**Work to complete**
Write out exactly the lines from the first line of the records below through the line that contains "nadużyenie na żądanie", and stop there.
* * *
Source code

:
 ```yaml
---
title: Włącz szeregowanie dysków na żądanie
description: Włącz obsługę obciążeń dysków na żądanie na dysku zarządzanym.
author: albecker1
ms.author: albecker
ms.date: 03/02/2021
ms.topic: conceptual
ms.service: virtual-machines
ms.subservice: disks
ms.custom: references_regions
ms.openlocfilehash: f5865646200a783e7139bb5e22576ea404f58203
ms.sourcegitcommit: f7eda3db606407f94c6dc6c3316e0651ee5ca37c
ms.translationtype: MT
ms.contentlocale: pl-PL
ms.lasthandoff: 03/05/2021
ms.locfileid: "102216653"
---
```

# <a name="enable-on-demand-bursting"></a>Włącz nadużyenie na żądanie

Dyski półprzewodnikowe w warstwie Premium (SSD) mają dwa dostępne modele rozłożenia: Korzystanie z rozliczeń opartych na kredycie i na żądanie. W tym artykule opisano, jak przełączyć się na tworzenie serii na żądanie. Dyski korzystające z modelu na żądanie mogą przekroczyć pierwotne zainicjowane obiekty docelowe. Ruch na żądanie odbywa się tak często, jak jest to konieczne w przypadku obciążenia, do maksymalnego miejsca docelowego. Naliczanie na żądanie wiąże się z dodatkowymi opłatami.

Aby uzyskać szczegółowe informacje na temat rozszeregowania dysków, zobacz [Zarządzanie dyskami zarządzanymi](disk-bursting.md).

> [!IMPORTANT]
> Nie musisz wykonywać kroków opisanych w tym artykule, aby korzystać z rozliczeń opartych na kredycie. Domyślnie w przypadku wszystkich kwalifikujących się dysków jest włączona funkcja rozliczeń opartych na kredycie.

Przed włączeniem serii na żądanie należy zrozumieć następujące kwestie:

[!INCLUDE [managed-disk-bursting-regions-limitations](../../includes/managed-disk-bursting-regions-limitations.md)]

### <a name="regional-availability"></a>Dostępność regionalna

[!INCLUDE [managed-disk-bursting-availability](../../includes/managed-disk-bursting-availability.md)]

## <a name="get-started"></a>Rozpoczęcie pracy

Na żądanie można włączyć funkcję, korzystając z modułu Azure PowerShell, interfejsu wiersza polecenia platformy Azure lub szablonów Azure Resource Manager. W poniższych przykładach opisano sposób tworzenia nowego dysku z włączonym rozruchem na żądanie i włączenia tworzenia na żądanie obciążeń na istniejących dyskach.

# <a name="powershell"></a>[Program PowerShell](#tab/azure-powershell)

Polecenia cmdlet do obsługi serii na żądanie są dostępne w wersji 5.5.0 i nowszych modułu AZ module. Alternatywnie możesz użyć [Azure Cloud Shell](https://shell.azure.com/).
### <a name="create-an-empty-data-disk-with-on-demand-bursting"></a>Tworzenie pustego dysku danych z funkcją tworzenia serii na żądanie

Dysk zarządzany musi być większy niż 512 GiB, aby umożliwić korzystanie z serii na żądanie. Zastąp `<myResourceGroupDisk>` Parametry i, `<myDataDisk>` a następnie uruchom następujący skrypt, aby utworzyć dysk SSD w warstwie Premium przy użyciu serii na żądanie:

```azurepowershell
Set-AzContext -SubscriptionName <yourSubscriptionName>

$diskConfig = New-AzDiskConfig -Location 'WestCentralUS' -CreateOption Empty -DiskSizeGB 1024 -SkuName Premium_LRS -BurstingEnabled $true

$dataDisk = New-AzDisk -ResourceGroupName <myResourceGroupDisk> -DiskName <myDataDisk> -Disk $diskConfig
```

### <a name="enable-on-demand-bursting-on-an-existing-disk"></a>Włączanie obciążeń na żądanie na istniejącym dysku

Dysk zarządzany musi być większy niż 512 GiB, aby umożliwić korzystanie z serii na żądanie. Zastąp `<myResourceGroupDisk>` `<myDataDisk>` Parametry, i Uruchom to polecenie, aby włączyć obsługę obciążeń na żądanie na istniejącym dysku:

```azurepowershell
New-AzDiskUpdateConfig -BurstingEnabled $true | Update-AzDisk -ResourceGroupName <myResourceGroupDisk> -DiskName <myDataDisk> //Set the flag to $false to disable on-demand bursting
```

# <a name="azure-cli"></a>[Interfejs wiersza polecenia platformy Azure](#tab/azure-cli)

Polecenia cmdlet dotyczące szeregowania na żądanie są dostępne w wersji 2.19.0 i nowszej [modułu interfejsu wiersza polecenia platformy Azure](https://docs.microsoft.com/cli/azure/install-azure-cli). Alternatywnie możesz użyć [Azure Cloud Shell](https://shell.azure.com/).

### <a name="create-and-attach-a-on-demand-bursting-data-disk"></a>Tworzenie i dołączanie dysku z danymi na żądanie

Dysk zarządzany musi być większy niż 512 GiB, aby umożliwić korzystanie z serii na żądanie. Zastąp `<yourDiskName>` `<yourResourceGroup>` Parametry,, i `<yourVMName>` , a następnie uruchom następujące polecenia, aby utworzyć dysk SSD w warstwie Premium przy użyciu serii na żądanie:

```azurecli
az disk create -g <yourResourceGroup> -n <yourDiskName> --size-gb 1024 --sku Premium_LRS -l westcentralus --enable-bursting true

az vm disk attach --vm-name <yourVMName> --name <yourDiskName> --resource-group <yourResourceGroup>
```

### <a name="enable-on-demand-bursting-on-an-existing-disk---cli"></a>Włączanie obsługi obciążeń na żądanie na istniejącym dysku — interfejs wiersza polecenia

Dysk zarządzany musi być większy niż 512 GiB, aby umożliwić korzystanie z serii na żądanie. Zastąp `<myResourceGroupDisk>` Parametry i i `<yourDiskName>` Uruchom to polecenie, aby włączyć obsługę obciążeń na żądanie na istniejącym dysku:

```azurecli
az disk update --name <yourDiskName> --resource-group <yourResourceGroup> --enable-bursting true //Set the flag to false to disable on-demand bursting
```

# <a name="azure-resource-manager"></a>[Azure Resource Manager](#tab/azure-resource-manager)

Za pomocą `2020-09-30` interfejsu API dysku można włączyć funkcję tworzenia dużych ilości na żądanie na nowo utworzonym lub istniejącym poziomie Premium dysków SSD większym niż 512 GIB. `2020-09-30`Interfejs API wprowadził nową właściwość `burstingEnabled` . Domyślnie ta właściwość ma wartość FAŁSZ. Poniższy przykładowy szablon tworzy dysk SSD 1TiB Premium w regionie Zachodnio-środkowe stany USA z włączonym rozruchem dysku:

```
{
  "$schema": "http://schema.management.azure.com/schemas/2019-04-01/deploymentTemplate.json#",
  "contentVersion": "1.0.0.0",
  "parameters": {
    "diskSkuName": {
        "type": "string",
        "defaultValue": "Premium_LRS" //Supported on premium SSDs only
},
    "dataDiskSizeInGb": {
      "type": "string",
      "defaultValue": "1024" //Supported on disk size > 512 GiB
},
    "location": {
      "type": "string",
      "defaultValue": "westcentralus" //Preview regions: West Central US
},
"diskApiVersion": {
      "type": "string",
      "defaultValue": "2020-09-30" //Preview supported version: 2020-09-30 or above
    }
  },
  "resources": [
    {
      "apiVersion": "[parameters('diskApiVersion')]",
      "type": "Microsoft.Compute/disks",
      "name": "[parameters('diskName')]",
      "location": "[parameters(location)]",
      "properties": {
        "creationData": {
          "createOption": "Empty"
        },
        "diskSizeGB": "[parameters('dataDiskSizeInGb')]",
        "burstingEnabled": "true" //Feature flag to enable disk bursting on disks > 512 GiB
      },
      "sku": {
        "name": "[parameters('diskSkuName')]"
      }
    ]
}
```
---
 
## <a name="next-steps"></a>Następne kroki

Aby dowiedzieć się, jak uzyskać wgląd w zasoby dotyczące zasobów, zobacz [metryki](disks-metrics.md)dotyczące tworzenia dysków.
* * *
**Solved problem**
Source code

:
 ```yaml
---
title: Włącz szeregowanie dysków na żądanie
description: Włącz obsługę obciążeń dysków na żądanie na dysku zarządzanym.
author: albecker1
ms.author: albecker
ms.date: 03/02/2021
ms.topic: conceptual
ms.service: virtual-machines
ms.subservice: disks
ms.custom: references_regions
ms.openlocfilehash: f5865646200a783e7139bb5e22576ea404f58203
ms.sourcegitcommit: f7eda3db606407f94c6dc6c3316e0651ee5ca37c
ms.translationtype: MT
ms.contentlocale: pl-PL
ms.lasthandoff: 03/05/2021
ms.locfileid: "102216653"
---
```

# <a name="enable-on-demand-bursting"></a>Włącz nadużyenie na żądanie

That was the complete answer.